Material for this task
______

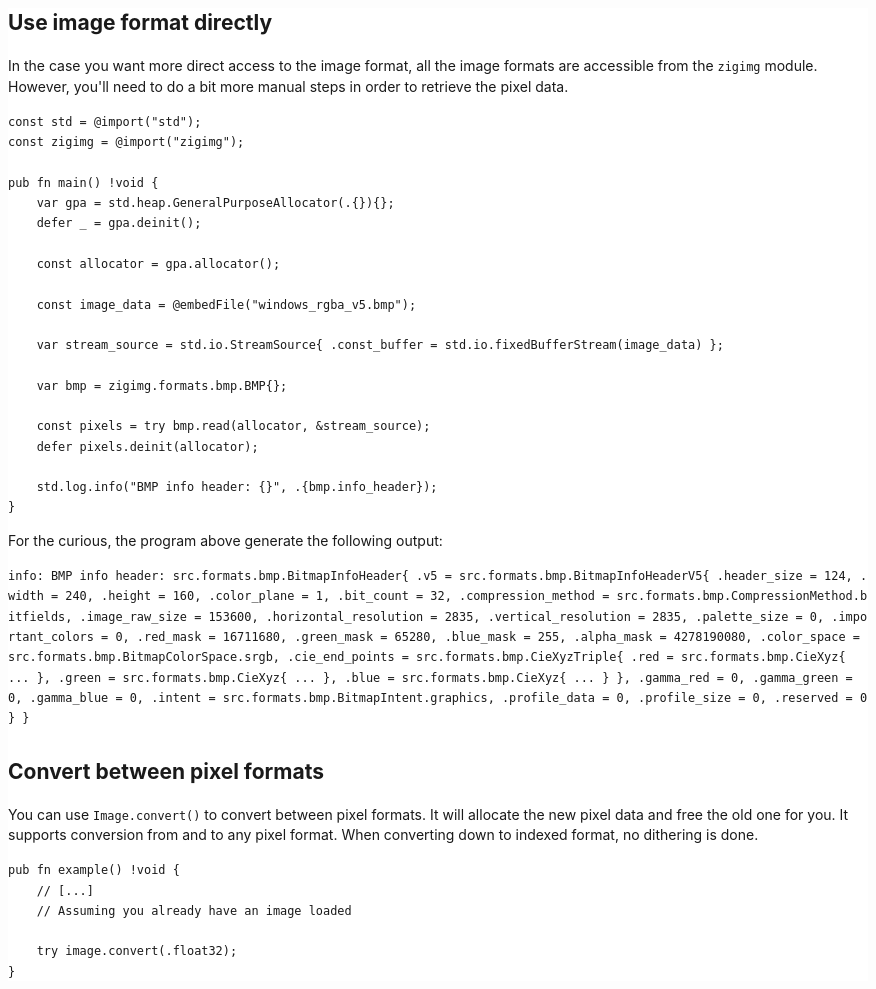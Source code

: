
 ```zig
```

## Use image format directly

In the case you want more direct access to the image format, all the image formats are accessible from the `zigimg` module. However, you'll need to do a bit more manual steps in order to retrieve the pixel data.

```zig
const std = @import("std");
const zigimg = @import("zigimg");

pub fn main() !void {
    var gpa = std.heap.GeneralPurposeAllocator(.{}){};
    defer _ = gpa.deinit();

    const allocator = gpa.allocator();

    const image_data = @embedFile("windows_rgba_v5.bmp");

    var stream_source = std.io.StreamSource{ .const_buffer = std.io.fixedBufferStream(image_data) };

    var bmp = zigimg.formats.bmp.BMP{};

    const pixels = try bmp.read(allocator, &stream_source);
    defer pixels.deinit(allocator);

    std.log.info("BMP info header: {}", .{bmp.info_header});
}
```

For the curious, the program above generate the following output:
```
info: BMP info header: src.formats.bmp.BitmapInfoHeader{ .v5 = src.formats.bmp.BitmapInfoHeaderV5{ .header_size = 124, .width = 240, .height = 160, .color_plane = 1, .bit_count = 32, .compression_method = src.formats.bmp.CompressionMethod.bitfields, .image_raw_size = 153600, .horizontal_resolution = 2835, .vertical_resolution = 2835, .palette_size = 0, .important_colors = 0, .red_mask = 16711680, .green_mask = 65280, .blue_mask = 255, .alpha_mask = 4278190080, .color_space = src.formats.bmp.BitmapColorSpace.srgb, .cie_end_points = src.formats.bmp.CieXyzTriple{ .red = src.formats.bmp.CieXyz{ ... }, .green = src.formats.bmp.CieXyz{ ... }, .blue = src.formats.bmp.CieXyz{ ... } }, .gamma_red = 0, .gamma_green = 0, .gamma_blue = 0, .intent = src.formats.bmp.BitmapIntent.graphics, .profile_data = 0, .profile_size = 0, .reserved = 0 } }
```

## Convert between pixel formats

You can use `Image.convert()` to convert between pixel formats. It will allocate the new pixel data and free the old one for you. It supports conversion from and to any pixel format. When converting down to indexed format, no dithering is done.

```zig
pub fn example() !void {
    // [...]
    // Assuming you already have an image loaded

    try image.convert(.float32);
}
```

______

Problem statement
Apart from the pictures, the entries above are to be repeated in full and exactly.

Exercise result
Source code

:
 ```zig
```

## Use image format directly

In the case you want more direct access to the image format, all the image formats are accessible from the `zigimg` module. However, you'll need to do a bit more manual steps in order to retrieve the pixel data.

```zig
const std = @import("std");
const zigimg = @import("zigimg");

pub fn main() !void {
    var gpa = std.heap.GeneralPurposeAllocator(.{}){};
    defer _ = gpa.deinit();

    const allocator = gpa.allocator();

    const image_data = @embedFile("windows_rgba_v5.bmp");

    var stream_source = std.io.StreamSource{ .const_buffer = std.io.fixedBufferStream(image_data) };

    var bmp = zigimg.formats.bmp.BMP{};

    const pixels = try bmp.read(allocator, &stream_source);
    defer pixels.deinit(allocator);

    std.log.info("BMP info header: {}", .{bmp.info_header});
}
```

For the curious, the program above generate the following output:
```
info: BMP info header: src.formats.bmp.BitmapInfoHeader{ .v5 = src.formats.bmp.BitmapInfoHeaderV5{ .header_size = 124, .width = 240, .height = 160, .color_plane = 1, .bit_count = 32, .compression_method = src.formats.bmp.CompressionMethod.bitfields, .image_raw_size = 153600, .horizontal_resolution = 2835, .vertical_resolution = 2835, .palette_size = 0, .important_colors = 0, .red_mask = 16711680, .green_mask = 65280, .blue_mask = 255, .alpha_mask = 4278190080, .color_space = src.formats.bmp.BitmapColorSpace.srgb, .cie_end_points = src.formats.bmp.CieXyzTriple{ .red = src.formats.bmp.CieXyz{ ... }, .green = src.formats.bmp.CieXyz{ ... }, .blue = src.formats.bmp.CieXyz{ ... } }, .gamma_red = 0, .gamma_green = 0, .gamma_blue = 0, .intent = src.formats.bmp.BitmapIntent.graphics, .profile_data = 0, .profile_size = 0, .reserved = 0 } }
```

## Convert between pixel formats

You can use `Image.convert()` to convert between pixel formats. It will allocate the new pixel data and free the old one for you. It supports conversion from and to any pixel format. When converting down to indexed format, no dithering is done.

```zig
pub fn example() !void {
    // [...]
    // Assuming you already have an image loaded

    try image.convert(.float32);
}
```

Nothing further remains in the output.